• What the exercise asks:
Up to and including the line that contains "[inner product space](inner%20product%20space.md)", return every line from the start of the data, unchanged.

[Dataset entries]

▽

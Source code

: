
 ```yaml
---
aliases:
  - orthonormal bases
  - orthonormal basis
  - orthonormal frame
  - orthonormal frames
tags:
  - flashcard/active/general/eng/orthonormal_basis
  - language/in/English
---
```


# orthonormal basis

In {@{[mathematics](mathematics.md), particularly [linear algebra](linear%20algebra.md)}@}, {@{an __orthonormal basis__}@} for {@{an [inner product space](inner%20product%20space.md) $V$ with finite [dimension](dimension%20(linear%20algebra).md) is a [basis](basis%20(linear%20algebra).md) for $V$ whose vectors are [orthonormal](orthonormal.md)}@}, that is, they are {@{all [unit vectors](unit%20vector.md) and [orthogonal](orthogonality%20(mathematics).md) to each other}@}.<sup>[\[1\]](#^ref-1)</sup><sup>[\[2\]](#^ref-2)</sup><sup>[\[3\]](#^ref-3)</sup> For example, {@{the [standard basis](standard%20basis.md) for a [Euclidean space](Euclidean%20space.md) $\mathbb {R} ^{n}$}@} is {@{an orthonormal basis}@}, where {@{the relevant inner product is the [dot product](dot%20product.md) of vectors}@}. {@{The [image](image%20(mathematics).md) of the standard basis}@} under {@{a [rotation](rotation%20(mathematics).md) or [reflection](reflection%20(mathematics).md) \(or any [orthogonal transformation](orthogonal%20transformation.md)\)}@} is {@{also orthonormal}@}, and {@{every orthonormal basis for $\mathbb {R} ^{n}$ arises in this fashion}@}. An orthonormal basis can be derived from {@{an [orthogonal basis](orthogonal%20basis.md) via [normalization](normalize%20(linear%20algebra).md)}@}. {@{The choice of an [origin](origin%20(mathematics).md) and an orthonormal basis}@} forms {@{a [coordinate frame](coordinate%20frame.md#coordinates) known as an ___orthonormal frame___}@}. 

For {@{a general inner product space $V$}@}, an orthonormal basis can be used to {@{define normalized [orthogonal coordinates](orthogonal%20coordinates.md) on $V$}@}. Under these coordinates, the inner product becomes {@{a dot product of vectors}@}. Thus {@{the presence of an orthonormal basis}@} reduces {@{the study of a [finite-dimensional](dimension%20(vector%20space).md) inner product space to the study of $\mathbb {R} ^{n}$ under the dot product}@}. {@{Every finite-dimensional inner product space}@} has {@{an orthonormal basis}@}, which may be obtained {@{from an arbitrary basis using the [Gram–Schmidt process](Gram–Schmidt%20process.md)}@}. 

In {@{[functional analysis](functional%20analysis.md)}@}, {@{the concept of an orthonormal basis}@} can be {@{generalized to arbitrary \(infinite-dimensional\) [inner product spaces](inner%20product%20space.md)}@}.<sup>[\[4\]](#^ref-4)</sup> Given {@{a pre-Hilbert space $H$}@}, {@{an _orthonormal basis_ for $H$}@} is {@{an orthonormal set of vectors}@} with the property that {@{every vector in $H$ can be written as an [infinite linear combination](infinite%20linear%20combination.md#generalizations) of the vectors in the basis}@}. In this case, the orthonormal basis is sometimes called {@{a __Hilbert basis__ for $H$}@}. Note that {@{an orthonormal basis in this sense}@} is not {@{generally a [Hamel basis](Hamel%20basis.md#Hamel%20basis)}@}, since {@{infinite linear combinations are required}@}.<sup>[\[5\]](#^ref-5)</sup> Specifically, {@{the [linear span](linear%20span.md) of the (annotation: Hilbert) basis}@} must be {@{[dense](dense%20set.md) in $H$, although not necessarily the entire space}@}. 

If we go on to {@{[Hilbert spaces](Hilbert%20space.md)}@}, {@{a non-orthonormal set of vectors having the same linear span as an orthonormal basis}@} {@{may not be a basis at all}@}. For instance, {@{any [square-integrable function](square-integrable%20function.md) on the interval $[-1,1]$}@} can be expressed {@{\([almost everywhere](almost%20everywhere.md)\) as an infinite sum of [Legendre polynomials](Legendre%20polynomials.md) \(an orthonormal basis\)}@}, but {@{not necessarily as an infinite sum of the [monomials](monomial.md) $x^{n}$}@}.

△

• Written response:
Source code

:
 ```yaml
---
aliases:
  - orthonormal bases
  - orthonormal basis
  - orthonormal frame
  - orthonormal frames
tags:
  - flashcard/active/general/eng/orthonormal_basis
  - language/in/English
---
```


# orthonormal basis

In {@{[mathematics](mathematics.md), particularly [linear algebra](linear%20algebra.md)}@}, {@{an __orthonormal basis__}@} for {@{an [inner product space](inner%20product%20space.md) $V$ with finite [dimension](dimension%20(linear%20algebra).md) is a [basis](basis%20(linear%20algebra).md) for $V$ whose vectors are [orthonormal](orthonormal.md)}@}, that is, they are {@{all [unit vectors](unit%20vector.md) and [orthogonal](orthogonality%20(mathematics).md) to each other}@}.<sup>[\[1\]](#^ref-1)</sup><sup>[\[2\]](#^ref-2)</sup><sup>[\[3\]](#^ref-3)</sup> For example, {@{the [standard basis](standard%20basis.md) for a [Euclidean space](Euclidean%20space.md) $\mathbb {R} ^{n}$}@} is {@{an orthonormal basis}@}, where {@{the relevant inner product is the [dot product](dot%20product.md) of vectors}@}. {@{The [image](image%20(mathematics).md) of the standard basis}@} under {@{a [rotation](rotation%20(mathematics).md) or [reflection](reflection%20(mathematics).md) \(or any [orthogonal transformation](orthogonal%20transformation.md)\)}@} is {@{also orthonormal}@}, and {@{every orthonormal basis for $\mathbb {R} ^{n}$ arises in this fashion}@}. An orthonormal basis can be derived from {@{an [orthogonal basis](orthogonal%20basis.md) via [normalization](normalize%20(linear%20algebra).md)}@}. {@{The choice of an [origin](origin%20(mathematics).md) and an orthonormal basis}@} forms {@{a [coordinate frame](coordinate%20frame.md#coordinates) known as an ___orthonormal frame___}@}. 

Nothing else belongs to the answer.